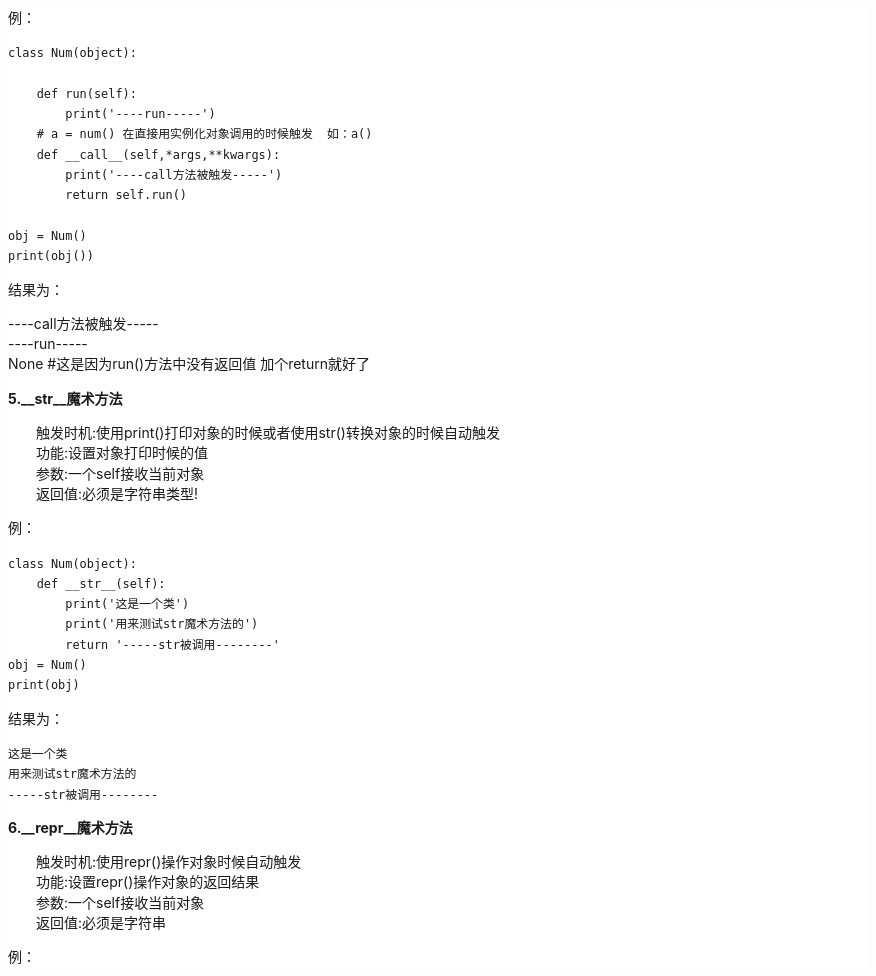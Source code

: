 例：

```
class Num(object):
    
    def run(self):
        print('----run-----')
    # a = num() 在直接用实例化对象调用的时候触发  如：a()
    def __call__(self,*args,**kwargs):
        print('----call方法被触发-----')
        return self.run()

obj = Num()
print(obj())
```

结果为：

----call方法被触发-----  
----run-----  
None #这是因为run()方法中没有返回值 加个return就好了

**5.\_\_str\_\_魔术方法**

　　触发时机:使用print()打印对象的时候或者使用str()转换对象的时候自动触发  
　　功能:设置对象打印时候的值  
　　参数:一个self接收当前对象  
　　返回值:必须是字符串类型!

例：

```
class Num(object):
    def __str__(self):
        print('这是一个类')
        print('用来测试str魔术方法的')
        return '-----str被调用--------'
obj = Num()
print(obj)
```

结果为：

```
这是一个类
用来测试str魔术方法的
-----str被调用--------
```

**6.\_\_repr\_\_魔术方法**

　　触发时机:使用repr()操作对象时候自动触发  
　　功能:设置repr()操作对象的返回结果  
　　参数:一个self接收当前对象  
　　返回值:必须是字符串

例：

# What this task involves:
The answer is the number of lines in the preceding material that hold "触发时机"; write that number and nothing else.

# Response to the exercise:
2